The data
-=-=-=-=-

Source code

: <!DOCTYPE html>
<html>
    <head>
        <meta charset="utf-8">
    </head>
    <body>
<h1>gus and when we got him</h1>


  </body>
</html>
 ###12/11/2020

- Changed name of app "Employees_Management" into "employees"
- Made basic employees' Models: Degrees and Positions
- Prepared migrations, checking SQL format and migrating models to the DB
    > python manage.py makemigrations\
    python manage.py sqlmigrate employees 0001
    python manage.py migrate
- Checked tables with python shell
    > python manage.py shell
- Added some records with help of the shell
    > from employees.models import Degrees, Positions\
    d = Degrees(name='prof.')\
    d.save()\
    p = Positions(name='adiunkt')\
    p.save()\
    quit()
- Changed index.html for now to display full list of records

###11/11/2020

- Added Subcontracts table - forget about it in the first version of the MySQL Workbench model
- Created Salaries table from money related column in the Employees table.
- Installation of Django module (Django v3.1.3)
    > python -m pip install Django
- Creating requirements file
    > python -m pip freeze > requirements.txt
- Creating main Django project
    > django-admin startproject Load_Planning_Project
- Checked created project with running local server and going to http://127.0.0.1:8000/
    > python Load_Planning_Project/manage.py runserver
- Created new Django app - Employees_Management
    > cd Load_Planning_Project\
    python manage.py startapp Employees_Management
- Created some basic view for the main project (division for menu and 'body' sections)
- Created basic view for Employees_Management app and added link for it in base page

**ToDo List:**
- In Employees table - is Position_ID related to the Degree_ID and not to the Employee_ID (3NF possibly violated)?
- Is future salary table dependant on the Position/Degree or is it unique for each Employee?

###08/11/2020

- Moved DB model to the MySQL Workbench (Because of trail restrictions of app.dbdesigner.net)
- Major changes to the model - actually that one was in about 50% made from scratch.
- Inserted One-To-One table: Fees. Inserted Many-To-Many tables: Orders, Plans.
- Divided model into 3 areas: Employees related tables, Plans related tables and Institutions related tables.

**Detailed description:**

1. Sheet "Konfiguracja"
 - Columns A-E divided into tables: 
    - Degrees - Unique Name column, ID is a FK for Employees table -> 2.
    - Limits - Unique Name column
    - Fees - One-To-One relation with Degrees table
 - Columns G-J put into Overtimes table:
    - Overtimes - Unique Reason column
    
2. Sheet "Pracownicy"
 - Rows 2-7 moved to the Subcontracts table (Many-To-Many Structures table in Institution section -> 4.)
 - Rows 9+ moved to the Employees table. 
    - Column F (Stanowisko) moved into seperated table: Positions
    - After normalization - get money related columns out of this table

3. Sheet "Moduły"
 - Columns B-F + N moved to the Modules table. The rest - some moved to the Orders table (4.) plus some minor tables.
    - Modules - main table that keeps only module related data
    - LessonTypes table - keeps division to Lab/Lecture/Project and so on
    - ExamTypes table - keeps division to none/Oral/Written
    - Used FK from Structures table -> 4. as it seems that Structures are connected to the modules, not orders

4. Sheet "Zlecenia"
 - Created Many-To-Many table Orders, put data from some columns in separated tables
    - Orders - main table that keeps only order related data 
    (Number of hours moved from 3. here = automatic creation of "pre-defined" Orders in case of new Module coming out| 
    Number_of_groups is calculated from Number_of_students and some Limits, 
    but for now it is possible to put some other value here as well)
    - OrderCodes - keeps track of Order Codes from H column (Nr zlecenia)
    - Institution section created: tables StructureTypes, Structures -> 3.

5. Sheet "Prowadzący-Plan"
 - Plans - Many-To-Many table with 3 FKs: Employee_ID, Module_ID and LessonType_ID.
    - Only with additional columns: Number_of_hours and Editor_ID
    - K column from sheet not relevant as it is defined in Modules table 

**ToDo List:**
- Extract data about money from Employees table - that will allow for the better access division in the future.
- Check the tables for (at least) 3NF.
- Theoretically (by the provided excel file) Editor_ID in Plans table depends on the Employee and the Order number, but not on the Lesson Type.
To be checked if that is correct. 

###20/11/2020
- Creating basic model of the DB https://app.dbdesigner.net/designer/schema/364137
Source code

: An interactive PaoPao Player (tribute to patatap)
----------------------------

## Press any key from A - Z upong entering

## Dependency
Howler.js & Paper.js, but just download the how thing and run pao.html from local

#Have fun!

-=-=-=-=-

Retype only the lines running from the line with "- Columns B-F" to the end of the listing, including both of those lines.

 - Columns B-F + N moved to the Modules table. The rest - some moved to the Orders table (4.) plus some minor tables.
    - Modules - main table that keeps only module related data
    - LessonTypes table - keeps division to Lab/Lecture/Project and so on
    - ExamTypes table - keeps division to none/Oral/Written
    - Used FK from Structures table -> 4. as it seems that Structures are connected to the modules, not orders

4. Sheet "Zlecenia"
 - Created Many-To-Many table Orders, put data from some columns in separated tables
    - Orders - main table that keeps only order related data 
    (Number of hours moved from 3. here = automatic creation of "pre-defined" Orders in case of new Module coming out| 
    Number_of_groups is calculated from Number_of_students and some Limits, 
    but for now it is possible to put some other value here as well)
    - OrderCodes - keeps track of Order Codes from H column (Nr zlecenia)
    - Institution section created: tables StructureTypes, Structures -> 3.

5. Sheet "Prowadzący-Plan"
 - Plans - Many-To-Many table with 3 FKs: Employee_ID, Module_ID and LessonType_ID.
    - Only with additional columns: Number_of_hours and Editor_ID
    - K column from sheet not relevant as it is defined in Modules table 

**ToDo List:**
- Extract data about money from Employees table - that will allow for the better access division in the future.
- Check the tables for (at least) 3NF.
- Theoretically (by the provided excel file) Editor_ID in Plans table depends on the Employee and the Order number, but not on the Lesson Type.
To be checked if that is correct. 

###20/11/2020
- Creating basic model of the DB https://app.dbdesigner.net/designer/schema/364137
Source code

: An interactive PaoPao Player (tribute to patatap)
----------------------------

## Press any key from A - Z upong entering

## Dependency
Howler.js & Paper.js, but just download the how thing and run pao.html from local

#Have fun!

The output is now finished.